6- Julian Alaphilippe
A 30 ans, sa chance de succéder à Hinault est certainement passée. Premier de ce Top 10 sans aucun grand Tour au palmarès, Alaphilippe a bien d’autres faits d’armes à son actif pour justifier cette 6ème place. Et d’abord une capacité inédite à ce niveau à appréhender le vélo, à préparer ses courses, à les gérer comme un plaisir.

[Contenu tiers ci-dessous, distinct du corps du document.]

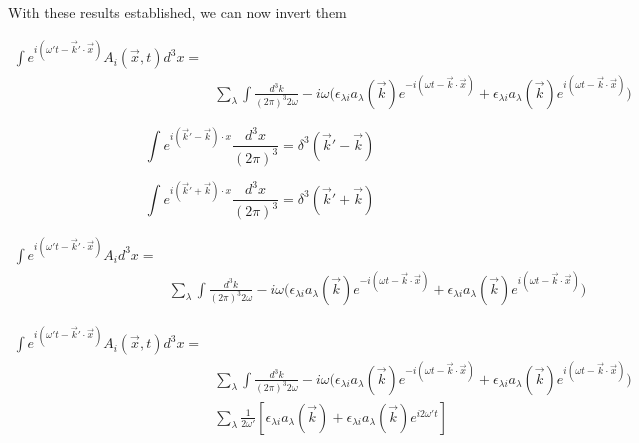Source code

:\documentclass[a4]{article}
\begin{document}
    With these results established, we can now invert them

    \begin{equation}
        \begin{aligned}
            \int e^{i (\omega' t - \vec{k}' \cdot \vec{x})} A_{i} (\vec{x}, t) d^{3} x = & \\
            & \sum_{\lambda} \int \frac{d^{3} k}{(2 \pi)^{3} 2 \omega} - i \omega \bigg( \epsilon_{\lambda i} a_{\lambda} (\vec{k}) e^{- i (\omega t - \vec{k} \cdot \vec{x})} + \epsilon_{\lambda i} a_{\lambda} (\vec{k}) e^{i (\omega t - \vec{k} \cdot \vec{x})} \bigg)
        \end{aligned}
    \end{equation}

    \begin{equation}
        \int e^{i (\vec{k}' - \vec{k}) \cdot x} \frac{d^{3} x}{(2 \pi)^{3}} = \delta^{3} (\vec{k}' - \vec{k})
    \end{equation}

    \begin{equation}
        \int e^{i (\vec{k}' + \vec{k}) \cdot x} \frac{d^{3} x}{(2 \pi)^{3}} = \delta^{3} (\vec{k}' + \vec{k})
    \end{equation}

    \begin{equation}
        \begin{aligned}
            \int e^{i (\omega' t - \vec{k}' \cdot \vec{x})} A_{i} d^{3} x = & \\
            & \sum_{\lambda} \int \frac{d^{3} k}{(2 \pi)^{3} 2 \omega} - i \omega \bigg( \epsilon_{\lambda i} a_{\lambda} (\vec{k}) e^{- i (\omega t - \vec{k} \cdot \vec{x})} + \epsilon_{\lambda i} a_{\lambda} (\vec{k}) e^{i (\omega t - \vec{k} \cdot \vec{x})} \bigg)
        \end{aligned}
    \end{equation}

    \begin{equation}
        \begin{aligned}
            \int e^{i (\omega' t - \vec{k}' \cdot \vec{x})} A_{i} (\vec{x}, t) d^{3} x = & \\
            & \sum_{\lambda} \int \frac{d^{3} k}{(2 \pi)^{3} 2 \omega} - i \omega \bigg( \epsilon_{\lambda i} a_{\lambda} (\vec{k}) e^{- i (\omega t - \vec{k} \cdot \vec{x})} + \epsilon_{\lambda i} a_{\lambda} (\vec{k}) e^{i (\omega t - \vec{k} \cdot \vec{x})} \bigg) \\
            & \sum_{\lambda} \frac{1}{2 \omega'} [\epsilon_{\lambda i} a_{\lambda} (\vec{k}) + \epsilon_{\lambda i} a_{\lambda} (\vec{k}) e^{i2 \omega' t}]
        \end{aligned}
    \end{equation}
\end{document}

Cet enthousiasme communicatif lui vaut une popularité hors norme encore accentuée par son double titre de champion du monde et ses 18 jours en jaune sur le Tour. Même s’il aura du mal à intégrer le Top 5, sa quête d’un second Monument ou d’un 3ème maillot arc-en-ciel le rendrait inaccessible à ses contemporains.
7- Bernard Thévenet
Vainqueur du premier Tour à se terminer sur les Champs-Elysées, en 1975, il est surtout entré dans l’histoire pour avoir réussi à battre Eddy Merckx à la régulière, en lui prenant 1min56 dans la montée de Pra-Loup, avant de remettre ça en 1977 profitant d’un gros coup de fatigue du Cannibale. Avant l’éclosion d’Hinault, après le duel Poulidor-Anquetil, Thévenet a assuré la transition sans pouvoir néanmoins se faire un palmarès à la hauteur de ses exploits sur le Tour.
8- Laurent Jalabert
Il a beaucoup gagné, notamment des étapes sur les trois grands Tours, deux Monuments, et suscité autant d’admiration, pour sa capacité à gagner sur tous les terrains, que de scepticisme… pour les mêmes raisons. Sprinteur de formation, le Panda s’est transformé en spécialiste des échappées au long cours pour devenir performant en montagne et gagner avec autant de panache le classement à points sur le Tour, le Giro et la Vuelta que celui de la montagne sur le Tour et la Vuelta. Dans ce registre de baroudeur-sprinteur-grimpeur, il fut un précurseur qui annonçait l’émergence d’une génération de coureurs capables de gagner sur n’importe quel terrain.
9- André Darrigade
Considéré à juste titre comme un des meilleurs rouleurs de tous les temps, le Lévrier landais est surtout un des rares français à avoir porté le maillot arc-enciel (1959), le maillot jaune (pendant 19 jours sur 6 éditions différentes), le maillot vert à deux reprises (1959 et 1961), le maillot de champion de France, à avoir gagné un Monument, le tout en étant le lieutenant attitré d’Anquetil à l’époque des équipes nationales. Sa trace aurait pu être encore plus profonde s’il avait remporté un Tour 1956 à sa portée et finalement perdu à cause d’une crevaison entre Luchon et Toulouse et d’une mésentente avec son directeur sportif au profit de Roger Walkowiak.
10- Richard Virenque
Le Tour fut son unique terrain d’expression, l’épreuve qui le révéla, et qui l’entraîna aussi vers une fin de carrière douloureuse en marge de l’affaire Festina. Pendant dix ans, dans un style on ne peut plus généreux, en amenant sept maillots à pois jusqu’à Paris, il fut la coqueluche du public français, l’animateur des étapes de montagne. Et même s’il ne porta le maillot jaune que deux jours, ses sept victoires d’étapes et ses deux podiums (1996 et 1997) l’ont définitivement fait entrer dans la légende du Tour. Donc du cyclisme français.